This tutorial shows code snipets that enable you to get all the dates from a text file. The dates can be in various formats without being skipped. As can be seen the main library used is datefinder, a not so common library perfect for this type of job.
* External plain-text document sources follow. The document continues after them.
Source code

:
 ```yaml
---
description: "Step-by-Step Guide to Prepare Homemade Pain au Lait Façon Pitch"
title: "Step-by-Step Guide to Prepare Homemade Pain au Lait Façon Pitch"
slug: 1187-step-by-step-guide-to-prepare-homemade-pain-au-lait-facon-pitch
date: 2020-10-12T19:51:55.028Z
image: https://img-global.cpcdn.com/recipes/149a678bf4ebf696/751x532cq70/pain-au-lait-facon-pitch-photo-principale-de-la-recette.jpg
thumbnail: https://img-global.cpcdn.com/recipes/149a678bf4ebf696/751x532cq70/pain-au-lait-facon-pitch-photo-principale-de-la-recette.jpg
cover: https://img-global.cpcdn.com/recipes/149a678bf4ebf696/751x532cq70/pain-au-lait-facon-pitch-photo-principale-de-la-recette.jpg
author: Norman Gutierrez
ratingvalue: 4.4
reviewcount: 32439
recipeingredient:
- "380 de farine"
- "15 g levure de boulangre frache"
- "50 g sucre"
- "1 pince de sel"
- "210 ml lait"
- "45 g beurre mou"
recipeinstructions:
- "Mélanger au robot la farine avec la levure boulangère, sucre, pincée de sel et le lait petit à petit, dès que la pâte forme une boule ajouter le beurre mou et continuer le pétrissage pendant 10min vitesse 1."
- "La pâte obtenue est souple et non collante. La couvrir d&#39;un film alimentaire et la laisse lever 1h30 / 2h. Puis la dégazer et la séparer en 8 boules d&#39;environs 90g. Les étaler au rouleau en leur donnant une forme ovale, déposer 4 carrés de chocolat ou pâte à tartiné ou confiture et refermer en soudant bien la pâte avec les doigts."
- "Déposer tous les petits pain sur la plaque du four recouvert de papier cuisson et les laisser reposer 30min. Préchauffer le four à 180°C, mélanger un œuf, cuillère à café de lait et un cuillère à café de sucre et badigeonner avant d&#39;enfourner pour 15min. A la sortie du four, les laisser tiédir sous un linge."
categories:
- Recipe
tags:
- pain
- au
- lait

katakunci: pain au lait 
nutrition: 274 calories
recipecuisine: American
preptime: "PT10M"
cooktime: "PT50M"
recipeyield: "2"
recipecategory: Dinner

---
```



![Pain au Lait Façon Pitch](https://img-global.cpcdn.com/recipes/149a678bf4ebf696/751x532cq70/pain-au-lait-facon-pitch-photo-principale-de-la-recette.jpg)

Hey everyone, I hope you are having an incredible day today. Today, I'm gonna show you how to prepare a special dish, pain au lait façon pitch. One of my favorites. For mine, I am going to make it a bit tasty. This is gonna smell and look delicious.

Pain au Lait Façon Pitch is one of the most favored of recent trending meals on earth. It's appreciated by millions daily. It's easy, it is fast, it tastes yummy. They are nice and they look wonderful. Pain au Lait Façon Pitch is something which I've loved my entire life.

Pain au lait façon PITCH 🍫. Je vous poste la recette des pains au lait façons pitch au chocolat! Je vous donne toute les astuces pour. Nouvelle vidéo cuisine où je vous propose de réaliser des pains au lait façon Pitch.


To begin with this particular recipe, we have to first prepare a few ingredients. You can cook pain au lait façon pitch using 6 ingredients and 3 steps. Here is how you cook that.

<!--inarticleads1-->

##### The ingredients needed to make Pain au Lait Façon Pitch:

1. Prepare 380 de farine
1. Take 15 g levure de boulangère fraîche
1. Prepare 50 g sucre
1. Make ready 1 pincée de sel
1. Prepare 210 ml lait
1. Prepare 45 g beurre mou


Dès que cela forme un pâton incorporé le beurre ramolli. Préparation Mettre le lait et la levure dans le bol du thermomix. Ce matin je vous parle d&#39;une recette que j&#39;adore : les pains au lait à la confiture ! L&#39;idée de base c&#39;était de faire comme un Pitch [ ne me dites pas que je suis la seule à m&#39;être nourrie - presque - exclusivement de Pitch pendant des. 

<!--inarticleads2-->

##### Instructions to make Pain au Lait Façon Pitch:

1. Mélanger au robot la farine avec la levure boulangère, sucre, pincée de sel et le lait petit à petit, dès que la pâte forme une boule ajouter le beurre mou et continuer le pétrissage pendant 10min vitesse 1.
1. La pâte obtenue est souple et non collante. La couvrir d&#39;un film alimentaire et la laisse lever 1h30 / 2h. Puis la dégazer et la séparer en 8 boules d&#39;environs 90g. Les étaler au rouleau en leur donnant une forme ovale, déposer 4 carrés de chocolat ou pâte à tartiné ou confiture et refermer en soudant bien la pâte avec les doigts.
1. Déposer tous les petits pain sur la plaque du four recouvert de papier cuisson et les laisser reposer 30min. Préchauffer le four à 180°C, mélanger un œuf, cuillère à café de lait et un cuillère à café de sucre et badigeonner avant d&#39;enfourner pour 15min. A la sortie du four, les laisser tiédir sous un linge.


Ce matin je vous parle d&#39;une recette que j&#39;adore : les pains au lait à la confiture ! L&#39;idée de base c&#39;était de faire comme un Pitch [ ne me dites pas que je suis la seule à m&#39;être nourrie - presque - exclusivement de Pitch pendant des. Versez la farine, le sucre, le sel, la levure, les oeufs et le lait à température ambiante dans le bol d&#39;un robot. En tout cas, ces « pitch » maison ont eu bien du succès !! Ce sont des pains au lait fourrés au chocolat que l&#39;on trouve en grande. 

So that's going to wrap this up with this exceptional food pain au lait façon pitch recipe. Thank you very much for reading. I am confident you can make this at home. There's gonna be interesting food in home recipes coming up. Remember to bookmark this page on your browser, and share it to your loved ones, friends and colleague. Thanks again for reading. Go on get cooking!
Lets first import the libraries.
Github for code: LINK
# import the libraries needed for filtering out dates:
import datefinder
import pandas as pd
def find_dates_in_text(text: str, sentence_store = True) -> str:
"""Args:
- text: one text file (CV) that we want to get the dates out of
- sentence_store: true or false statement, decides if we store the sentence with the date or only the date.
Output:
- pandas dataframe with the CV dates and if chosen the relevant sentences
required libraries:
- datefinder, pandas as pd"""
characters_to_replace = ["?", "\n", ","]
for item in characters_to_replace:
text = text.replace(item,".")
sentences = text.split(".")
date_store = []
for sentence in sentences:
for match in datefinder.find_dates(sentence):
print_date = pd.to_datetime(pd.Series(match)).dt.strftime('%d/%m/%Y')
if sentence_store == True:
date_store.append([print_date, sentence])
else:
date_store.append(print_date)
return pd.DataFrame(date_store)
Below is shown a quick example of how to import an Excel file usable for getting dates out of.
# example of loading a excel file into python.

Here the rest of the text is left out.